Modules¶

MLP¶

class rsl_rl.modules.mlp.MLP[source]¶

Multi-Layer Perceptron.

The MLP network is a sequence of linear layers and activation functions. The last layer is a linear layer that outputs the desired dimension unless the last activation function is specified.

It provides additional conveniences: - If the hidden dimensions have a value of -1, the dimension is inferred from the input dimension. - If the output dimension is a tuple, the output is reshaped to the desired shape.

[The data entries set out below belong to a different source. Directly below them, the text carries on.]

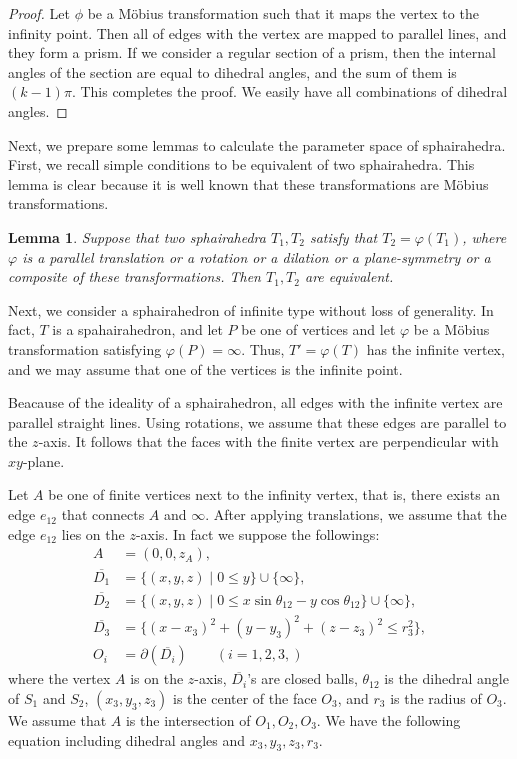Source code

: \documentclass[suppldata, dvipdfmx]{interact}
\theoremstyle{plain}%
\newtheorem{lemma}[theorem]{Lemma}
\theoremstyle{definition}
\theoremstyle{remark}
\theoremstyle{problemstyle}
\begin{document}
\begin{proof}
 Let $\phi$ be a M\"obius transformation such that it maps the vertex to
 the infinity point. Then all of edges with the vertex are mapped to
 parallel lines, and they form a prism. If we consider a
 regular section of a prism, then the internal angles of the section 
 are equal to dihedral angles, and the sum of them is $(k-1)\pi$.  This
 completes the proof.  We easily have all combinations of dihedral angles.
\end{proof}

Next, we prepare some lemmas to calculate the parameter space of sphairahedra. First, we recall simple conditions to be equivalent of two sphairahedra.  This lemma is clear because it is well known that these transformations are M\"obius transformations. 

\begin{lemma} \label{lemma:equivalentOfSH}
Suppose that two sphairahedra $T_1, T_2$ satisfy that $T_2=\varphi(T_1)$, where $\varphi$ is a parallel translation or a rotation or a dilation or a plane-symmetry or a composite of these transformations.  Then $T_1, T_2$ are equivalent. 
\end{lemma}

Next, we consider a sphairahedron of infinite type without loss of generality.  In fact, $T$ is a spahairahedron, and  let $P$ be one of vertices and let $\varphi$ be a M\"obius transformation satisfying $\varphi(P)=\infty$.  Thus, $T'=\varphi(T)$ has the infinite vertex, and we may assume that one of the vertices is the infinite point.

Beacause of the ideality of a sphairahedron, all edges with the infinite vertex are parallel straight lines.  Using rotations, we assume that these edges are parallel to the $z$-axis.  It follows that the faces with the finite vertex are perpendicular with $xy$-plane.

Let $A$ be one of finite vertices next to the infinity vertex, that is, there exists an edge $e_{12}$ that connects $A$ and $\infty$.  After applying translations, we assume that the edge $e_{12}$ lies on the $z$-axis.  In fact we suppose the followings:
\begin{align*}
A &= (0,0,z_A),\\ 
\overline{D_1}  &= \{ (x,y,z) \mid 0 \le y \} \cup \{\infty\} ,\\
\overline{D_2}  &= \{ (x,y,z) \mid 0 \le x\sin\theta_{12} - y\cos\theta_{12} \}\cup \{\infty\} ,\\
\overline{D_3}  &= \{ (x-x_3)^2+(y-y_3)^2+(z-z_3)^2 \le r_3^2 \}, \\
O_i & = \partial(\overline{D_i}) \qquad(i=1,2,3,)
\end{align*}
where the vertex $A$ is on the $z$-axis, $\overline{D_i}$'s are closed balls, $\theta_{12}$ is the dihedral angle of $S_1$ and $S_2$,  $(x_3, y_3, z_3)$ is the center of the face $O_3$, and $r_3$ is the radius of $O_3$.  We assume that $A$ is the intersection of $O_1, O_2, O_3$.  We have the following equation including dihedral angles and  $x_3, y_3, z_3, r_3$.
\end{document}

__init__(input_dim, output_dim, hidden_dims, activation='elu', last_activation=None)[source]¶

Initialize the MLP.

Parameters:

input_dim (int) – Dimension of the input.
output_dim (int | tuple[int, ...] | list[int]) – Dimension of the output.
hidden_dims (tuple[int, ...] | list[int]) – Dimensions of the hidden layers. A value of -1 indicates that the dimension should be inferred from the input dimension.
activation (str) – Activation function.
last_activation (str | None) – Activation function of the last layer. None results in a linear last layer.

Return type:

None

init_weights(scales)[source]¶

Initialize the weights of the MLP.

Parameters:: scales (float | tuple[float]) – Scale factor for the weights.
Return type:: None

forward(x)[source]¶

Forward pass of the MLP.

Parameters:: x (torch.Tensor)
Return type:: torch.Tensor

RNN¶

rsl_rl.modules.rnn.HiddenState¶

Type alias for the hidden state of RNNs (GRU/LSTM).

For GRUs, this is a single tensor while for LSTMs, this is a tuple of two tensors (hidden state and cell state).

alias of Tensor | tuple[Tensor, Tensor] | None

class rsl_rl.modules.rnn.RNN[source]¶

Recurrent Neural Network.

This network is used to store the hidden state of the policy. It currently supports GRU and LSTM.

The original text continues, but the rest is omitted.